These days, your family’s home life may feel a bit chaotic.
Kids are at home in many cases—trying to succeed at school. Parents are at home in many cases—trying to work and/or care for their families. Your usual schedule has been out the window for months. How can you bring some order back into your life?
The best way to regain control is to add structure throughout your day. Rather than overscheduling every minute, try incorporating these four simple routines. You’ll find that your student (and your whole family) will breathe a little easier when they have a routine to follow and know what to expect.
Morning routine. Your student’s morning routine defines how they start their day. This routine should include a specific wake-up time (at least on school days). It could also include personal hygiene (take shower, brush teeth, wash face, etc.), activities like making the bed and eating breakfast, and maybe some time for a grounding practice like meditation or journaling.
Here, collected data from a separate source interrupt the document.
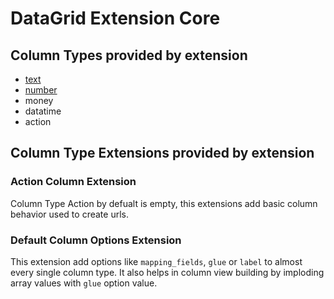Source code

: # DataGrid Extension Core #

## Column Types provided by extension ##

- [text](https://github.com/fsi-open/datagrid/blob/master/doc/en/columns/text.md)
- [number](https://github.com/fsi-open/datagrid/blob/master/doc/en/columns/number.md)
- money
- datatime
- action

## Column Type Extensions provided by extension ##

### Action Column Extension ###

Column Type Action by defualt is empty, this extensions add basic column behavior 
used to create urls. 

### Default Column Options Extension ###

This extension add options like ``mapping_fields``, ``glue`` or ``label`` to almost
every single column type. It also helps in column view building by imploding 
array values with ``glue`` option value.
School day routine. Your student should start schoolwork at roughly the same time each day. They might begin their day by gathering the appropriate books, reviewing assignments that are due that day, and logging into their learning platform. The school day routine should build in time for breaks and lunch. It should also include a few minutes to wrap up the school day (log of the platform, capture any assignments and put them in the calendar, etc.).
Homework routine. If your student is attending school virtually, they may need a break before heading back to the computer for studying and homework. Determine where and when they will do homework, and be sure they follow the “”plan your work, work your plan”” methodology to make the best use of their time.
Evening routine. An evening routine signals to your body that bedtime is coming and to start preparing for sleep. Your student can work backwards from a desired bedtime to build their routine, keeping in mind that wake-up time on school days. It’s a good idea to stop using screens a couple of hours before bedtime; suggest that your student make time to read a book instead.
Remember that structure beats willpower every time. When challenges arise, this structure offers the right systems, supports, and people to carry your student through to success.
Try incorporating these simple routines to get (and keep) your student on track.